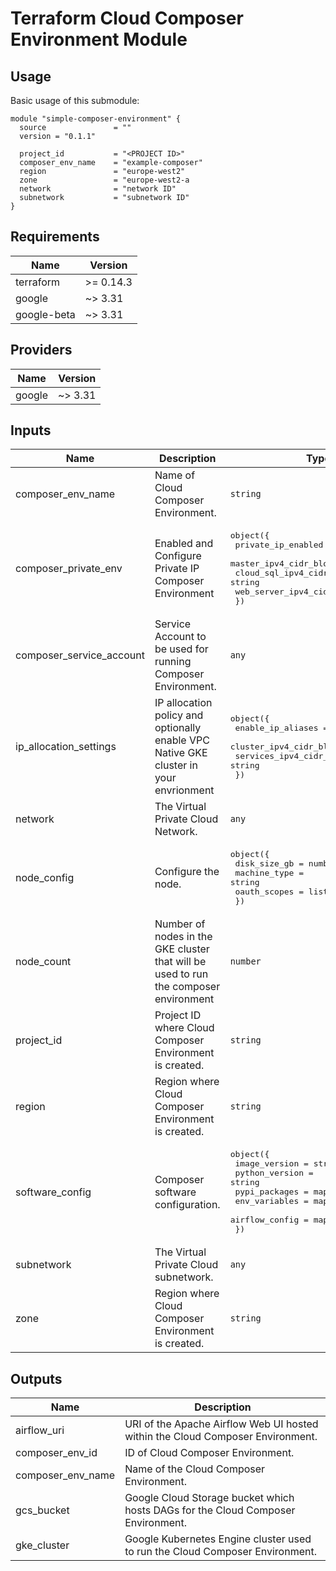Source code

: # Terraform Cloud Composer Environment Module

## Usage
Basic usage of this submodule: 
```hcl
module "simple-composer-environment" {
  source               = ""
  version = "0.1.1"

  project_id           = "<PROJECT ID>"
  composer_env_name    = "example-composer"
  region               = "europe-west2"
  zone                 = "europe-west2-a
  network              = "network ID"
  subnetwork           = "subnetwork ID" 
}

```

<!-- BEGINNING OF PRE-COMMIT-TERRAFORM DOCS HOOK -->
## Requirements

| Name | Version |
|------|---------|
| terraform | >= 0.14.3 |
| google | ~> 3.31 |
| google-beta | ~> 3.31 |

## Providers

| Name | Version |
|------|---------|
| google | ~> 3.31 |

## Inputs

| Name | Description | Type | Default | Required |
|------|-------------|------|---------|:--------:|
| composer\_env\_name | Name of Cloud Composer Environment. | `string` | n/a | yes |
| composer\_private\_env | Enabled and Configure Private IP Composer Environment | <pre>object({<br>    private_ip_enabled         = bool<br>    master_ipv4_cidr_block     = string<br>    cloud_sql_ipv4_cidr_block  = string<br>    web_server_ipv4_cidr_block = string<br>  })</pre> | <pre>{<br>  "cloud_sql_ipv4_cidr_block": null,<br>  "master_ipv4_cidr_block": null,<br>  "private_ip_enabled": false,<br>  "web_server_ipv4_cidr_block": null<br>}</pre> | no |
| composer\_service\_account | Service Account to be used for running Composer Environment. | `any` | `null` | no |
| ip\_allocation\_settings | IP allocation policy and optionally enable VPC Native GKE cluster in your envrionment | <pre>object({<br>    enable_ip_aliases        = bool<br>    cluster_ipv4_cidr_block  = string<br>    services_ipv4_cidr_block = string<br>  })</pre> | <pre>{<br>  "cluster_ipv4_cidr_block": null,<br>  "enable_ip_aliases": false,<br>  "services_ipv4_cidr_block": null<br>}</pre> | no |
| network | The Virtual Private Cloud Network. | `any` | n/a | yes |
| node\_config | Configure the node. | <pre>object({<br>    disk_size_gb = number<br>    machine_type = string<br>    oauth_scopes = list(string)<br>  })</pre> | <pre>{<br>  "disk_size_gb": 100,<br>  "machine_type": "n1-standard-1",<br>  "oauth_scopes": null<br>}</pre> | no |
| node\_count | Number of nodes in the GKE cluster that will be used to run the composer environment | `number` | `3` | no |
| project\_id | Project ID where Cloud Composer Environment is created. | `string` | n/a | yes |
| region | Region where Cloud Composer Environment is created. | `string` | n/a | yes |
| software\_config | Composer software configuration. | <pre>object({<br>    image_version  = string<br>    python_version = string<br>    pypi_packages  = map(any)<br>    env_variables  = map(any)<br>    airflow_config = map(any)<br>  })</pre> | <pre>{<br>  "airflow_config": {},<br>  "env_variables": {},<br>  "image_version": null,<br>  "pypi_packages": {},<br>  "python_version": null<br>}</pre> | no |
| subnetwork | The Virtual Private Cloud subnetwork. | `any` | n/a | yes |
| zone | Region where Cloud Composer Environment is created. | `string` | n/a | yes |

## Outputs

| Name | Description |
|------|-------------|
| airflow\_uri | URI of the Apache Airflow Web UI hosted within the Cloud Composer Environment. |
| composer\_env\_id | ID of Cloud Composer Environment. |
| composer\_env\_name | Name of the Cloud Composer Environment. |
| gcs\_bucket | Google Cloud Storage bucket which hosts DAGs for the Cloud Composer Environment. |
| gke\_cluster | Google Kubernetes Engine cluster used to run the Cloud Composer Environment. |

<!-- END OF PRE-COMMIT-TERRAFORM DOCS HOOK -->
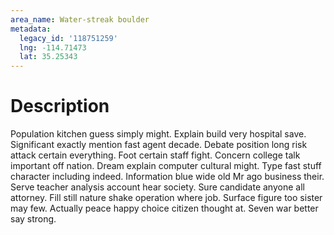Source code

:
 ```yaml
---
area_name: Water-streak boulder
metadata:
  legacy_id: '118751259'
  lng: -114.71473
  lat: 35.25343
---
```

# Description
Population kitchen guess simply might. Explain build very hospital save. Significant exactly mention fast agent decade. Debate position long risk attack certain everything. Foot certain staff fight.
Concern college talk important off nation. Dream explain computer cultural might. Type fast stuff character including indeed. Information blue wide old Mr ago business their. Serve teacher analysis account hear society. Sure candidate anyone all attorney. Fill still nature shake operation where job.
Surface figure too sister may few. Actually peace happy choice citizen thought at. Seven war better say strong.
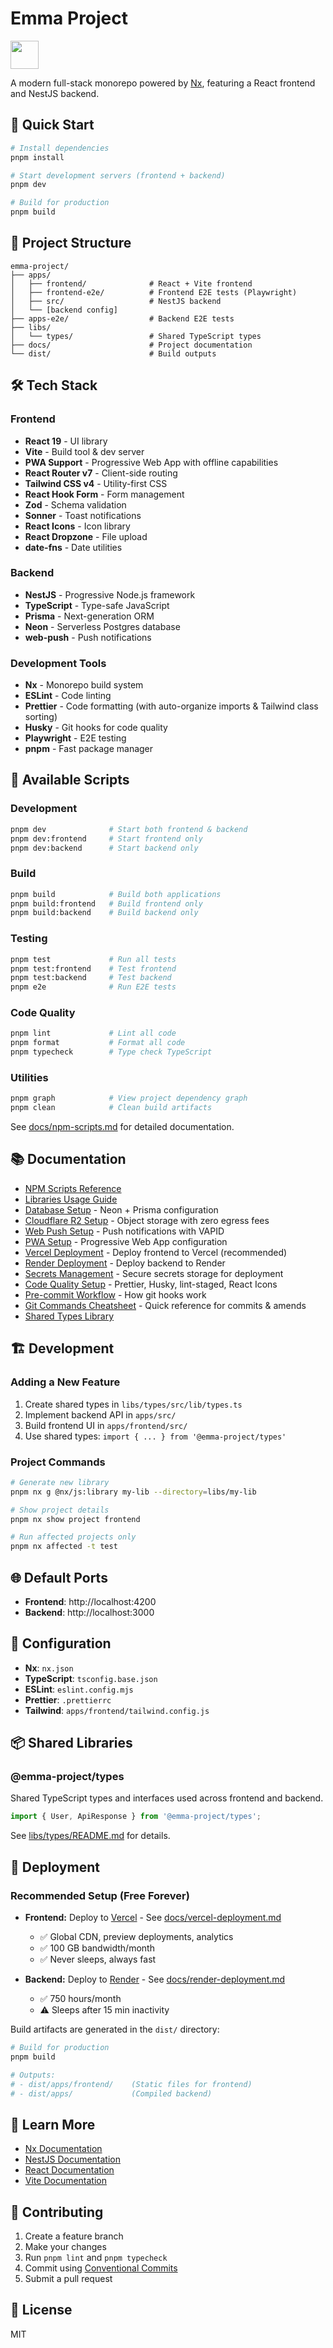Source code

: # Emma Project

<a alt="Nx logo" href="https://nx.dev" target="_blank" rel="noreferrer"><img src="https://raw.githubusercontent.com/nrwl/nx/master/images/nx-logo.png" width="45"></a>

A modern full-stack monorepo powered by [Nx](https://nx.dev), featuring a React frontend and NestJS backend.

## 🚀 Quick Start

```bash
# Install dependencies
pnpm install

# Start development servers (frontend + backend)
pnpm dev

# Build for production
pnpm build
```

## 📁 Project Structure

```
emma-project/
├── apps/
│   ├── frontend/              # React + Vite frontend
│   ├── frontend-e2e/          # Frontend E2E tests (Playwright)
│   ├── src/                   # NestJS backend
│   └── [backend config]
├── apps-e2e/                  # Backend E2E tests
├── libs/
│   └── types/                 # Shared TypeScript types
├── docs/                      # Project documentation
└── dist/                      # Build outputs
```

## 🛠️ Tech Stack

### Frontend

- **React 19** - UI library
- **Vite** - Build tool & dev server
- **PWA Support** - Progressive Web App with offline capabilities
- **React Router v7** - Client-side routing
- **Tailwind CSS v4** - Utility-first CSS
- **React Hook Form** - Form management
- **Zod** - Schema validation
- **Sonner** - Toast notifications
- **React Icons** - Icon library
- **React Dropzone** - File upload
- **date-fns** - Date utilities

### Backend

- **NestJS** - Progressive Node.js framework
- **TypeScript** - Type-safe JavaScript
- **Prisma** - Next-generation ORM
- **Neon** - Serverless Postgres database
- **web-push** - Push notifications

### Development Tools

- **Nx** - Monorepo build system
- **ESLint** - Code linting
- **Prettier** - Code formatting (with auto-organize imports & Tailwind class sorting)
- **Husky** - Git hooks for code quality
- **Playwright** - E2E testing
- **pnpm** - Fast package manager

## 📜 Available Scripts

### Development

```bash
pnpm dev              # Start both frontend & backend
pnpm dev:frontend     # Start frontend only
pnpm dev:backend      # Start backend only
```

### Build

```bash
pnpm build            # Build both applications
pnpm build:frontend   # Build frontend only
pnpm build:backend    # Build backend only
```

### Testing

```bash
pnpm test             # Run all tests
pnpm test:frontend    # Test frontend
pnpm test:backend     # Test backend
pnpm e2e              # Run E2E tests
```

### Code Quality

```bash
pnpm lint             # Lint all code
pnpm format           # Format all code
pnpm typecheck        # Type check TypeScript
```

### Utilities

```bash
pnpm graph            # View project dependency graph
pnpm clean            # Clean build artifacts
```

See [docs/npm-scripts.md](docs/npm-scripts.md) for detailed documentation.

## 📚 Documentation

- [NPM Scripts Reference](docs/npm-scripts.md)
- [Libraries Usage Guide](docs/libraries-usage.md)
- [Database Setup](docs/database-setup.md) - Neon + Prisma configuration
- [Cloudflare R2 Setup](docs/cloudflare-r2-setup.md) - Object storage with zero egress fees
- [Web Push Setup](docs/web-push-setup.md) - Push notifications with VAPID
- [PWA Setup](docs/pwa-setup.md) - Progressive Web App configuration
- [Vercel Deployment](docs/vercel-deployment.md) - Deploy frontend to Vercel (recommended)
- [Render Deployment](docs/render-deployment.md) - Deploy backend to Render
- [Secrets Management](docs/secrets-management.md) - Secure secrets storage for deployment
- [Code Quality Setup](docs/code-quality-setup.md) - Prettier, Husky, lint-staged, React Icons
- [Pre-commit Workflow](docs/pre-commit-workflow.md) - How git hooks work
- [Git Commands Cheatsheet](docs/git-commands-cheatsheet.md) - Quick reference for commits & amends
- [Shared Types Library](libs/types/README.md)

## 🏗️ Development

### Adding a New Feature

1. Create shared types in `libs/types/src/lib/types.ts`
2. Implement backend API in `apps/src/`
3. Build frontend UI in `apps/frontend/src/`
4. Use shared types: `import { ... } from '@emma-project/types'`

### Project Commands

```bash
# Generate new library
pnpm nx g @nx/js:library my-lib --directory=libs/my-lib

# Show project details
pnpm nx show project frontend

# Run affected projects only
pnpm nx affected -t test
```

## 🌐 Default Ports

- **Frontend**: http://localhost:4200
- **Backend**: http://localhost:3000

## 🔧 Configuration

- **Nx**: `nx.json`
- **TypeScript**: `tsconfig.base.json`
- **ESLint**: `eslint.config.mjs`
- **Prettier**: `.prettierrc`
- **Tailwind**: `apps/frontend/tailwind.config.js`

## 📦 Shared Libraries

### @emma-project/types

Shared TypeScript types and interfaces used across frontend and backend.

```typescript
import { User, ApiResponse } from '@emma-project/types';
```

See [libs/types/README.md](libs/types/README.md) for details.

## 🚢 Deployment

### Recommended Setup (Free Forever)

- **Frontend:** Deploy to [Vercel](https://vercel.com) - See [docs/vercel-deployment.md](docs/vercel-deployment.md)
  - ✅ Global CDN, preview deployments, analytics
  - ✅ 100 GB bandwidth/month
  - ✅ Never sleeps, always fast

- **Backend:** Deploy to [Render](https://render.com) - See [docs/render-deployment.md](docs/render-deployment.md)
  - ✅ 750 hours/month
  - ⚠️ Sleeps after 15 min inactivity

Build artifacts are generated in the `dist/` directory:

```bash
# Build for production
pnpm build

# Outputs:
# - dist/apps/frontend/    (Static files for frontend)
# - dist/apps/             (Compiled backend)
```

## 📖 Learn More

- [Nx Documentation](https://nx.dev)
- [NestJS Documentation](https://docs.nestjs.com)
- [React Documentation](https://react.dev)
- [Vite Documentation](https://vite.dev)

## 🤝 Contributing

1. Create a feature branch
2. Make your changes
3. Run `pnpm lint` and `pnpm typecheck`
4. Commit using [Conventional Commits](https://www.conventionalcommits.org/)
5. Submit a pull request

## 📄 License

MIT
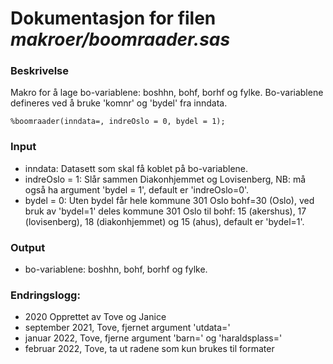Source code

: 
# Dokumentasjon for filen *makroer/boomraader.sas*

### Beskrivelse

Makro for å lage bo-variablene: boshhn, bohf, borhf og fylke.
Bo-variablene defineres ved å bruke 'komnr' og 'bydel' fra inndata.

```
%boomraader(inndata=, indreOslo = 0, bydel = 1);
```

### Input 
- inndata: Datasett som skal få koblet på bo-variablene.
- indreOslo = 1: Slår sammen Diakonhjemmet og Lovisenberg, NB: må også ha argument 'bydel = 1', default er 'indreOslo=0'.
- bydel = 0: Uten bydel får hele kommune 301 Oslo bohf=30 (Oslo), ved bruk av 'bydel=1' deles kommune 301 Oslo til bohf: 15 (akershus), 17 (lovisenberg), 18 (diakonhjemmet) og 15 (ahus), default er 'bydel=1'. 

### Output 
- bo-variablene: boshhn, bohf, borhf og fylke.

### Endringslogg:
- 2020 Opprettet av Tove og Janice
- september 2021, Tove, fjernet argument 'utdata='
- januar 2022, Tove, fjerne argument 'barn=' og 'haraldsplass='
- februar 2022, Tove, ta ut radene som kun brukes til formater
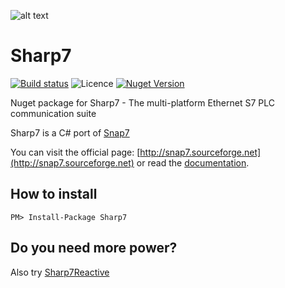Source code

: ![alt text](https://raw.githubusercontent.com/fbarresi/sharp7/master/doc/images/logo.jpg)
# Sharp7

[![Build status](https://ci.appveyor.com/api/projects/status/2i77qfjjq8aep50b?svg=true)](https://ci.appveyor.com/project/fbarresi/sharp7)
![Licence](https://img.shields.io/github/license/fbarresi/sharp7.svg)
[![Nuget Version](https://img.shields.io/nuget/v/Sharp7.svg)](https://www.nuget.org/packages/Sharp7/)

Nuget package for Sharp7 - The multi-platform Ethernet S7 PLC communication suite

Sharp7 is a C# port of [Snap7](http://snap7.sourceforge.net)

You can visit the official page: [http://snap7.sourceforge.net](http://snap7.sourceforge.net)
or read the [documentation](https://github.com/fbarresi/Sharp7/blob/master/doc/documentation.md).

## How to install
```
PM> Install-Package Sharp7
```

## Do you need more power?

Also try [Sharp7Reactive](https://github.com/evopro-ag/Sharp7Reactive)
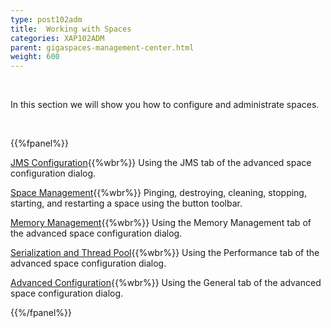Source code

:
 ```yaml
---
type: post102adm
title:  Working with Spaces
categories: XAP102ADM
parent: gigaspaces-management-center.html
weight: 600
---
```


<br>


In this section we will show you how to configure and administrate spaces.

<br>

{{%fpanel%}}

[JMS Configuration](./space-jms-gigaspaces-browser.html){{%wbr%}}
Using the JMS tab of the advanced space configuration dialog.


[Space Management](./space-maintenance-gigaspaces-browser.html){{%wbr%}}
Pinging, destroying, cleaning, stopping, starting, and restarting a space using the button toolbar.


[Memory Management](./space-memory-management-gigaspaces-browser.html){{%wbr%}}
Using the Memory Management tab of the advanced space configuration dialog.

[Serialization and Thread Pool](./space-serialization-and-engine-thread-pool-gigaspaces-browser.html){{%wbr%}}
Using the Performance tab of the advanced space configuration dialog.

[Advanced Configuration](./space-timeout,-filters-and-lease-manager-gigaspaces-browser.html){{%wbr%}}
Using the General tab of the advanced space configuration dialog.

{{%/fpanel%}}

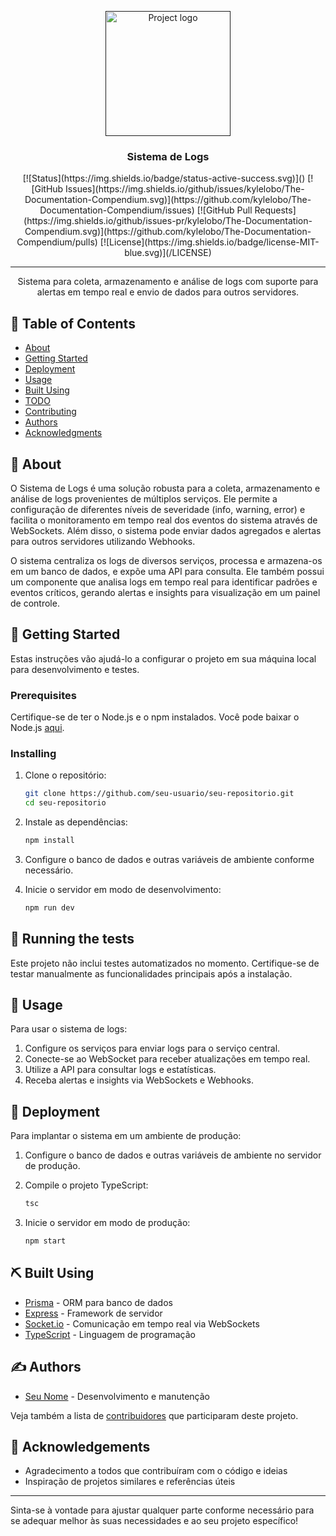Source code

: <p align="center">
  <a href="" rel="noopener">
    <img width=200px height=200px src="https://i.imgur.com/6wj0hh6.jpg" alt="Project logo">
  </a>
</p>

<h3 align="center">Sistema de Logs</h3>

<div align="center">
  [![Status](https://img.shields.io/badge/status-active-success.svg)]()
  [![GitHub Issues](https://img.shields.io/github/issues/kylelobo/The-Documentation-Compendium.svg)](https://github.com/kylelobo/The-Documentation-Compendium/issues)
  [![GitHub Pull Requests](https://img.shields.io/github/issues-pr/kylelobo/The-Documentation-Compendium.svg)](https://github.com/kylelobo/The-Documentation-Compendium/pulls)
  [![License](https://img.shields.io/badge/license-MIT-blue.svg)](/LICENSE)
</div>

---

<p align="center">Sistema para coleta, armazenamento e análise de logs com suporte para alertas em tempo real e envio de dados para outros servidores.</p>

## 📝 Table of Contents

- [About](#about)
- [Getting Started](#getting_started)
- [Deployment](#deployment)
- [Usage](#usage)
- [Built Using](#built_using)
- [TODO](../TODO.md)
- [Contributing](../CONTRIBUTING.md)
- [Authors](#authors)
- [Acknowledgments](#acknowledgement)

## 🧐 About <a name="about"></a>

O Sistema de Logs é uma solução robusta para a coleta, armazenamento e análise de logs provenientes de múltiplos serviços. Ele permite a configuração de diferentes níveis de severidade (info, warning, error) e facilita o monitoramento em tempo real dos eventos do sistema através de WebSockets. Além disso, o sistema pode enviar dados agregados e alertas para outros servidores utilizando Webhooks.

O sistema centraliza os logs de diversos serviços, processa e armazena-os em um banco de dados, e expõe uma API para consulta. Ele também possui um componente que analisa logs em tempo real para identificar padrões e eventos críticos, gerando alertas e insights para visualização em um painel de controle.

## 🏁 Getting Started <a name="getting_started"></a>

Estas instruções vão ajudá-lo a configurar o projeto em sua máquina local para desenvolvimento e testes.

### Prerequisites

Certifique-se de ter o Node.js e o npm instalados. Você pode baixar o Node.js [aqui](https://nodejs.org/).

### Installing

1. Clone o repositório:

   ```bash
   git clone https://github.com/seu-usuario/seu-repositorio.git
   cd seu-repositorio
   ```

2. Instale as dependências:

   ```bash
   npm install
   ```

3. Configure o banco de dados e outras variáveis de ambiente conforme necessário.

4. Inicie o servidor em modo de desenvolvimento:

   ```bash
   npm run dev
   ```

## 🔧 Running the tests <a name="tests"></a>

Este projeto não inclui testes automatizados no momento. Certifique-se de testar manualmente as funcionalidades principais após a instalação.

## 🎈 Usage <a name="usage"></a>

Para usar o sistema de logs:

1. Configure os serviços para enviar logs para o serviço central.
2. Conecte-se ao WebSocket para receber atualizações em tempo real.
3. Utilize a API para consultar logs e estatísticas.
4. Receba alertas e insights via WebSockets e Webhooks.

## 🚀 Deployment <a name="deployment"></a>

Para implantar o sistema em um ambiente de produção:

1. Configure o banco de dados e outras variáveis de ambiente no servidor de produção.
2. Compile o projeto TypeScript:

   ```bash
   tsc
   ```

3. Inicie o servidor em modo de produção:

   ```bash
   npm start
   ```

## ⛏️ Built Using <a name="built_using"></a>

- [Prisma](https://www.prisma.io/) - ORM para banco de dados
- [Express](https://expressjs.com/) - Framework de servidor
- [Socket.io](https://socket.io/) - Comunicação em tempo real via WebSockets
- [TypeScript](https://www.typescriptlang.org/) - Linguagem de programação

## ✍️ Authors <a name="authors"></a>

- [Seu Nome](https://github.com/seu-usuario) - Desenvolvimento e manutenção

Veja também a lista de [contribuidores](https://github.com/seu-usuario/seu-repositorio/contributors) que participaram deste projeto.

## 🎉 Acknowledgements <a name="acknowledgement"></a>

- Agradecimento a todos que contribuíram com o código e ideias
- Inspiração de projetos similares e referências úteis

---

Sinta-se à vontade para ajustar qualquer parte conforme necessário para se adequar melhor às suas necessidades e ao seu projeto específico!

===

Exercise brief —
Print, exactly and with no pictures, the lines of the listing above starting at the one that has "Nuget package for" and ending at the one that has "Using the JMS", both included.

Response below —
Nuget package for Sharp7 - The multi-platform Ethernet S7 PLC communication suite

Sharp7 is a C# port of [Snap7](http://snap7.sourceforge.net)

You can visit the official page: [http://snap7.sourceforge.net](http://snap7.sourceforge.net)
or read the [documentation](https://github.com/fbarresi/Sharp7/blob/master/doc/documentation.md).

## How to install
```
PM> Install-Package Sharp7
```

## Do you need more power?

Also try [Sharp7Reactive](https://github.com/evopro-ag/Sharp7Reactive)
Source code

:
 ```yaml
---
type: post102adm
title:  Working with Spaces
categories: XAP102ADM
parent: gigaspaces-management-center.html
weight: 600
---
```


<br>


In this section we will show you how to configure and administrate spaces.

<br>

{{%fpanel%}}

[JMS Configuration](./space-jms-gigaspaces-browser.html){{%wbr%}}
Using the JMS tab of the advanced space configuration dialog.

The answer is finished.